Rita Nakashima Brock - 1988
Extracts from JOURNEYS BY HEART, Crossroad, New York.
Sin is not something to be punished, but something to be healed.
The pervasive, profoundly patriarchal elements of Christianity have forced those of us who consider ourselves feminist and Christian to struggle intensely with our faith and our commitments to justice and wholeness.
Making masculinity normative places Christian theology directly in the path of the feminist assault on androcentrism, an ideology which defines as true of all human persons what is true of men.
In upholding as normative the patriarchal family and its structures, Christianity has ignored the suffering of women and children at its very center and has not understood the implications of patriarchy for those who live within such structures.
No assessment of the human character can ignore, without great peril, feminist analyses of male dominance.
… anger is a way to intimacy and loving, if it is understood to contain clues to our own pain.

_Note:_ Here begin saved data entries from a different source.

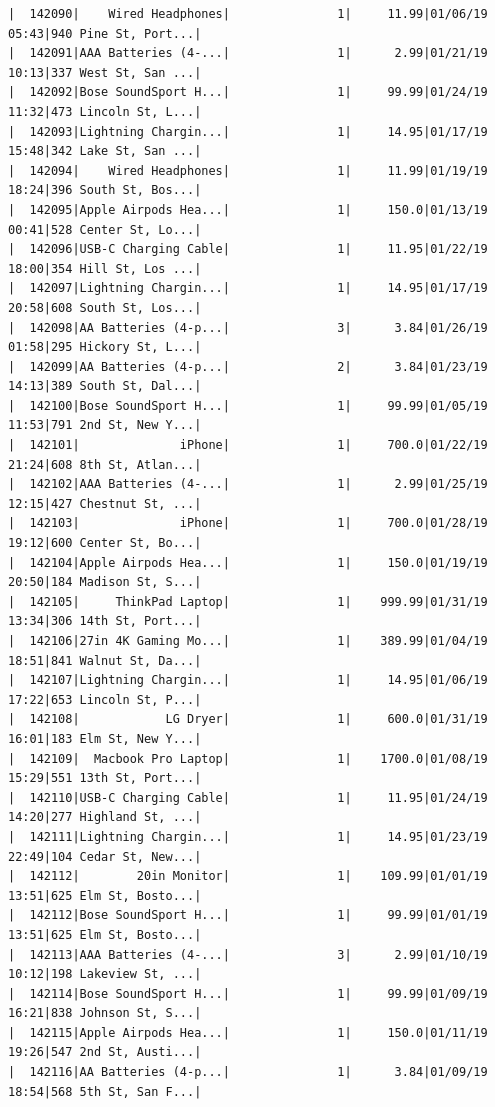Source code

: \documentclass[
  letterpaper,
  DIV=11,
  numbers=noendperiod]{scrartcl}
\begin{document}
\begin{verbatim}
|  142090|    Wired Headphones|               1|     11.99|01/06/19 05:43|940 Pine St, Port...|
|  142091|AAA Batteries (4-...|               1|      2.99|01/21/19 10:13|337 West St, San ...|
|  142092|Bose SoundSport H...|               1|     99.99|01/24/19 11:32|473 Lincoln St, L...|
|  142093|Lightning Chargin...|               1|     14.95|01/17/19 15:48|342 Lake St, San ...|
|  142094|    Wired Headphones|               1|     11.99|01/19/19 18:24|396 South St, Bos...|
|  142095|Apple Airpods Hea...|               1|     150.0|01/13/19 00:41|528 Center St, Lo...|
|  142096|USB-C Charging Cable|               1|     11.95|01/22/19 18:00|354 Hill St, Los ...|
|  142097|Lightning Chargin...|               1|     14.95|01/17/19 20:58|608 South St, Los...|
|  142098|AA Batteries (4-p...|               3|      3.84|01/26/19 01:58|295 Hickory St, L...|
|  142099|AA Batteries (4-p...|               2|      3.84|01/23/19 14:13|389 South St, Dal...|
|  142100|Bose SoundSport H...|               1|     99.99|01/05/19 11:53|791 2nd St, New Y...|
|  142101|              iPhone|               1|     700.0|01/22/19 21:24|608 8th St, Atlan...|
|  142102|AAA Batteries (4-...|               1|      2.99|01/25/19 12:15|427 Chestnut St, ...|
|  142103|              iPhone|               1|     700.0|01/28/19 19:12|600 Center St, Bo...|
|  142104|Apple Airpods Hea...|               1|     150.0|01/19/19 20:50|184 Madison St, S...|
|  142105|     ThinkPad Laptop|               1|    999.99|01/31/19 13:34|306 14th St, Port...|
|  142106|27in 4K Gaming Mo...|               1|    389.99|01/04/19 18:51|841 Walnut St, Da...|
|  142107|Lightning Chargin...|               1|     14.95|01/06/19 17:22|653 Lincoln St, P...|
|  142108|            LG Dryer|               1|     600.0|01/31/19 16:01|183 Elm St, New Y...|
|  142109|  Macbook Pro Laptop|               1|    1700.0|01/08/19 15:29|551 13th St, Port...|
|  142110|USB-C Charging Cable|               1|     11.95|01/24/19 14:20|277 Highland St, ...|
|  142111|Lightning Chargin...|               1|     14.95|01/23/19 22:49|104 Cedar St, New...|
|  142112|        20in Monitor|               1|    109.99|01/01/19 13:51|625 Elm St, Bosto...|
|  142112|Bose SoundSport H...|               1|     99.99|01/01/19 13:51|625 Elm St, Bosto...|
|  142113|AAA Batteries (4-...|               3|      2.99|01/10/19 10:12|198 Lakeview St, ...|
|  142114|Bose SoundSport H...|               1|     99.99|01/09/19 16:21|838 Johnson St, S...|
|  142115|Apple Airpods Hea...|               1|     150.0|01/11/19 19:26|547 2nd St, Austi...|
|  142116|AA Batteries (4-p...|               1|      3.84|01/09/19 18:54|568 5th St, San F...|

\end{verbatim}
\end{document}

Buried anger is closely tied to the body because the body is the home of the heart. Bodies are our first, closest, and most powerful connection to both ourselves and all else.
… Christ is a major problem in feminist theology. That problem has been born of an unholy trinity, father-son-ghost, that has cradled Christ in its patriarchal arms.
Traditional Christian theology has made self-sacrifice the highest form of love. In affirming God/dess as love, I am proposing that we see intimacy as love in its fullest form.
The defiance of male dominance in feminism means a woman’s right to determine the destiny of her own body and its health and the healing of the whole person.